Again and again in The Voyage of the Dawn Treader, characters think they're up against a terrifying magical enemy, only to discover that this enemy is an illusion; the true enemy is themselves. It's a case of "we have seen the enemy, and it is us." In this respect, Voyage of the Dawn Treader is different from the other six Narnia chronicles, each of which has a clear and present antagonist: the White Witch in The Lion, the Witch, and the Wardrobe, King Miraz in Prince Caspian, the Lady of the Green Kirtle in Silver Chair, Empress Jadis in The Magician's Nephew, and so on.
Part of the reason Voyage of the Dawn Treader is so different is that it is an episodic novel with lots of mini adventures in it. In each adventure (usually one per island), Caspian, Eustace, Lucy, Edmund, and their friends must face a new and dangerous situation. Yet, with a few exceptions, most of these situations are really about facing their own fears and emotions.

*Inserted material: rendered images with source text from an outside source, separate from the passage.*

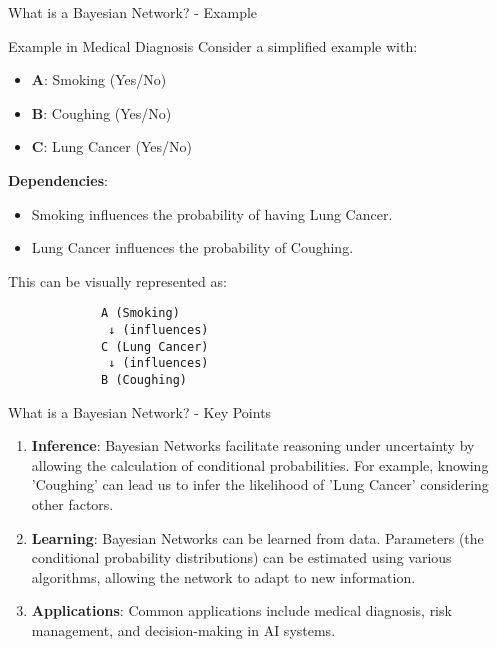 \documentclass[aspectratio=169]{beamer}
\begin{document}
\begin{frame}[fragile]{What is a Bayesian Network? - Example}
    \begin{block}{Example in Medical Diagnosis}
        Consider a simplified example with:
        \begin{itemize}
            \item \textbf{A}: Smoking (Yes/No)
            \item \textbf{B}: Coughing (Yes/No)
            \item \textbf{C}: Lung Cancer (Yes/No)
        \end{itemize}
        
        \textbf{Dependencies}:
        \begin{itemize}
            \item Smoking influences the probability of having Lung Cancer.
            \item Lung Cancer influences the probability of Coughing.
        \end{itemize}

        This can be visually represented as:
        \begin{lstlisting}
             A (Smoking)
              ↓ (influences)
             C (Lung Cancer)
              ↓ (influences)
             B (Coughing)
        \end{lstlisting}
    \end{block}
\end{frame}

\begin{frame}[fragile]{What is a Bayesian Network? - Key Points}
    \begin{enumerate}
        \item \textbf{Inference}: Bayesian Networks facilitate reasoning under uncertainty by allowing the calculation of conditional probabilities. For example, knowing 'Coughing' can lead us to infer the likelihood of 'Lung Cancer' considering other factors.
        \item \textbf{Learning}: Bayesian Networks can be learned from data. Parameters (the conditional probability distributions) can be estimated using various algorithms, allowing the network to adapt to new information.
        \item \textbf{Applications}: Common applications include medical diagnosis, risk management, and decision-making in AI systems.
    \end{enumerate}
\end{frame}
\end{document}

For example, Eustace's transformation into a dragon is simply a magical manifestation of his personality – his selfishness and his layers of self-protection. In order to defeat the enchantment, he has to decide to change and cultivate a different attitude. Similarly, when the adventurers discover water that can turn anything into gold, Edmund and Caspian must overcome their own greed and pride. During the adventure on the island of the Dufflepuds, Lucy thinks she is facing an evil magician, but she is really facing her own fear of the unknown. And near the end of the book, the entire crew of the ship must cope with the dark island where their worst nightmares become real. Oh, sure, there are some traditional antagonists too – a monstrous sea serpent here, a corrupt politician there – but for the most part, The Voyage of the Dawn Treader is about fighting and gaining mastery over yourself.